J’observe le Conseil d’Administration, particulièrement silencieux aujourd’hui. J’ai l’impression que les ennuis s’accumulent, ces derniers temps. Après l’attaque du premier magasin que nous avons ouvert et le vol de la caisse, je me suis retrouvée ce matin avec, dans mon bureau, une jeune femme du service communication accompagnée d’une collègue, en larmes, criant au harcèlement sexuel.

Je n’ai jamais été formée pour gérer ce genre de choses, moi, et la réaction de certains hommes autour de la table alors que j’expliquais la situation m’a lourdement agacée. D’autant plus que Wendy ne semble pas être la seule victime, Yoann ayant entendu des bruits de couloir ce midi.

— Damien, quelle est la procédure à suivre dans cette situation ? demandé-je à notre juriste en saisissant mon portable qui vibre sur la table.

Allan… Merde, je n’ai absolument pas le temps de lui répondre. Je rejette l’appel et commence à lui écrire un message, m’arrêtant au beau milieu pour écouter attentivement la réponse de Damien.

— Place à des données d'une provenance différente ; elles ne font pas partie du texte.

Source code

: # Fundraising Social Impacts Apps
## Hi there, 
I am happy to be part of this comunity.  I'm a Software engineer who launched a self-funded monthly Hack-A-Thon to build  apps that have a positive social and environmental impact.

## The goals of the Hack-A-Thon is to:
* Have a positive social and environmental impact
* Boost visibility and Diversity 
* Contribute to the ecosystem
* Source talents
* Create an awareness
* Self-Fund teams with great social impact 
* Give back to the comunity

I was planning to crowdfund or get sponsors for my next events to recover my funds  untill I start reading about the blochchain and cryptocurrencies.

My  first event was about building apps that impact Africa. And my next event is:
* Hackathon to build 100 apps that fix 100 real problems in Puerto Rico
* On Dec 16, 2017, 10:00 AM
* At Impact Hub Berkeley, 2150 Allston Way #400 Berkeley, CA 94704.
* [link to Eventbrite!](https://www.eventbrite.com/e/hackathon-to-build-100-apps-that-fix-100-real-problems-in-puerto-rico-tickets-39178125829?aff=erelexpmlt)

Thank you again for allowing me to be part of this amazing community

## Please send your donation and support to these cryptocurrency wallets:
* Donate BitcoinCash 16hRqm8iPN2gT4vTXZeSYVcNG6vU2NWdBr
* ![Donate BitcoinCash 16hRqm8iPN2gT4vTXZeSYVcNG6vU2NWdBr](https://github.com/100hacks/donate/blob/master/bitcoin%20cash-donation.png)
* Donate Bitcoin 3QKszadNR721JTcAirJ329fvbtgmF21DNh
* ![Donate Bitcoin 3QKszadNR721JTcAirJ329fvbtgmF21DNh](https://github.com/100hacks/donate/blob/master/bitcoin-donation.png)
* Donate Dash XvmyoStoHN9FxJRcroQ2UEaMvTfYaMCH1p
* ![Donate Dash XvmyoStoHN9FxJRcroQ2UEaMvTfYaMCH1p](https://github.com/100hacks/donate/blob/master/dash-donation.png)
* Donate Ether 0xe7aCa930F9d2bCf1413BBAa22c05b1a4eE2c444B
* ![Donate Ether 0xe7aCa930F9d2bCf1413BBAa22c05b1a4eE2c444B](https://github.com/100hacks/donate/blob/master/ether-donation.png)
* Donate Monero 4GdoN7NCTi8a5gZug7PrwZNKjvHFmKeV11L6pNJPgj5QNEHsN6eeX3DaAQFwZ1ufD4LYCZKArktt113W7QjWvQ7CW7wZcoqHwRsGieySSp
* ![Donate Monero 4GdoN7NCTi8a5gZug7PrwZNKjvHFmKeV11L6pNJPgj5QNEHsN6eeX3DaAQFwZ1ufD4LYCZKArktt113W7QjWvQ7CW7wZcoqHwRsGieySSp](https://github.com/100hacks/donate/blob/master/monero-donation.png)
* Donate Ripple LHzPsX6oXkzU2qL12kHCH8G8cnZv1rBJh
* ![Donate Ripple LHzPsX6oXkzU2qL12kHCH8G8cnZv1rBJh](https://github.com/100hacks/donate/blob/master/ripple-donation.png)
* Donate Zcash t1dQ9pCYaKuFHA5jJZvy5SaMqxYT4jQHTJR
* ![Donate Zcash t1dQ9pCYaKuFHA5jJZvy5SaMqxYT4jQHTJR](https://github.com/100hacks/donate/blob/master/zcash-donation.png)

— Il faut dans un premier temps s'assurer que tu as des éléments concrets et concordants sur les faits. C'est la partie la plus suggestive de la procédure. En gros, la question c'est, est-ce que tu crois les plaignantes ? Si oui, il faut prendre des mesures conservatoires en attendant les résultats d'une enquête interne et, s'il y a dépôt de plainte, de l'enquête de police. Par là, j'entends une mise à pied du mec qui ne sait pas se tenir devant une personne du sexe opposé. Et il faut faire cette enquête de la manière la plus impartiale qui soit en interrogeant les collègues, en visionnant les caméras de surveillance, en recoupant les dires de chacun avec les plannings… Bref, c'est super chronophage. Il faut aussi que tu préviennes la médecine du travail, l'inspection du travail et convoquer un CSE exceptionnel pour informer les salariés. Pour le reste, il faudrait que je me renseigne pour voir si je n'oublie rien.

— Il y aura aussi les médias à gérer s'ils se saisissent de la question, intervient Gaëlle.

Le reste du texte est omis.